» RECORDS PROVIDED
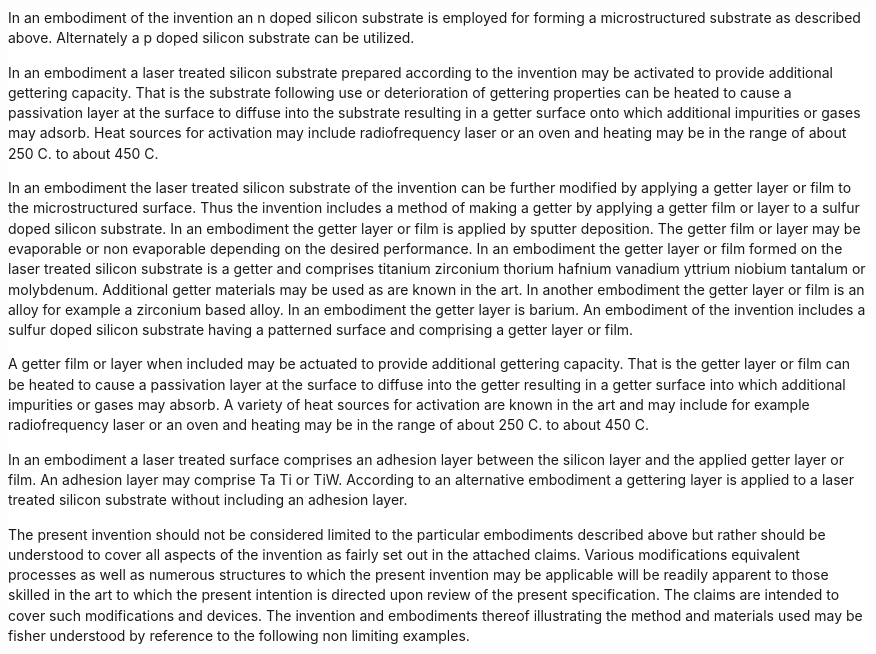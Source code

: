 In an embodiment of the invention an n doped silicon substrate is employed for forming a microstructured substrate as described above. Alternately a p doped silicon substrate can be utilized.

In an embodiment a laser treated silicon substrate prepared according to the invention may be activated to provide additional gettering capacity. That is the substrate following use or deterioration of gettering properties can be heated to cause a passivation layer at the surface to diffuse into the substrate resulting in a getter surface onto which additional impurities or gases may adsorb. Heat sources for activation may include radiofrequency laser or an oven and heating may be in the range of about 250 C. to about 450 C.

In an embodiment the laser treated silicon substrate of the invention can be further modified by applying a getter layer or film to the microstructured surface. Thus the invention includes a method of making a getter by applying a getter film or layer to a sulfur doped silicon substrate. In an embodiment the getter layer or film is applied by sputter deposition. The getter film or layer may be evaporable or non evaporable depending on the desired performance. In an embodiment the getter layer or film formed on the laser treated silicon substrate is a getter and comprises titanium zirconium thorium hafnium vanadium yttrium niobium tantalum or molybdenum. Additional getter materials may be used as are known in the art. In another embodiment the getter layer or film is an alloy for example a zirconium based alloy. In an embodiment the getter layer is barium. An embodiment of the invention includes a sulfur doped silicon substrate having a patterned surface and comprising a getter layer or film.

A getter film or layer when included may be actuated to provide additional gettering capacity. That is the getter layer or film can be heated to cause a passivation layer at the surface to diffuse into the getter resulting in a getter surface into which additional impurities or gases may absorb. A variety of heat sources for activation are known in the art and may include for example radiofrequency laser or an oven and heating may be in the range of about 250 C. to about 450 C.

In an embodiment a laser treated surface comprises an adhesion layer between the silicon layer and the applied getter layer or film. An adhesion layer may comprise Ta Ti or TiW. According to an alternative embodiment a gettering layer is applied to a laser treated silicon substrate without including an adhesion layer.

The present invention should not be considered limited to the particular embodiments described above but rather should be understood to cover all aspects of the invention as fairly set out in the attached claims. Various modifications equivalent processes as well as numerous structures to which the present invention may be applicable will be readily apparent to those skilled in the art to which the present intention is directed upon review of the present specification. The claims are intended to cover such modifications and devices. The invention and embodiments thereof illustrating the method and materials used may be fisher understood by reference to the following non limiting examples.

» EXERCISE OBJECTIVE
Every record must be copied exactly, with images dropped from the result.

» TASK RESULT
Source code

: In an embodiment of the invention an n doped silicon substrate is employed for forming a microstructured substrate as described above. Alternately a p doped silicon substrate can be utilized.

In an embodiment a laser treated silicon substrate prepared according to the invention may be activated to provide additional gettering capacity. That is the substrate following use or deterioration of gettering properties can be heated to cause a passivation layer at the surface to diffuse into the substrate resulting in a getter surface onto which additional impurities or gases may adsorb. Heat sources for activation may include radiofrequency laser or an oven and heating may be in the range of about 250 C. to about 450 C.

In an embodiment the laser treated silicon substrate of the invention can be further modified by applying a getter layer or film to the microstructured surface. Thus the invention includes a method of making a getter by applying a getter film or layer to a sulfur doped silicon substrate. In an embodiment the getter layer or film is applied by sputter deposition. The getter film or layer may be evaporable or non evaporable depending on the desired performance. In an embodiment the getter layer or film formed on the laser treated silicon substrate is a getter and comprises titanium zirconium thorium hafnium vanadium yttrium niobium tantalum or molybdenum. Additional getter materials may be used as are known in the art. In another embodiment the getter layer or film is an alloy for example a zirconium based alloy. In an embodiment the getter layer is barium. An embodiment of the invention includes a sulfur doped silicon substrate having a patterned surface and comprising a getter layer or film.

A getter film or layer when included may be actuated to provide additional gettering capacity. That is the getter layer or film can be heated to cause a passivation layer at the surface to diffuse into the getter resulting in a getter surface into which additional impurities or gases may absorb. A variety of heat sources for activation are known in the art and may include for example radiofrequency laser or an oven and heating may be in the range of about 250 C. to about 450 C.

In an embodiment a laser treated surface comprises an adhesion layer between the silicon layer and the applied getter layer or film. An adhesion layer may comprise Ta Ti or TiW. According to an alternative embodiment a gettering layer is applied to a laser treated silicon substrate without including an adhesion layer.

The present invention should not be considered limited to the particular embodiments described above but rather should be understood to cover all aspects of the invention as fairly set out in the attached claims. Various modifications equivalent processes as well as numerous structures to which the present invention may be applicable will be readily apparent to those skilled in the art to which the present intention is directed upon review of the present specification. The claims are intended to cover such modifications and devices. The invention and embodiments thereof illustrating the method and materials used may be fisher understood by reference to the following non limiting examples.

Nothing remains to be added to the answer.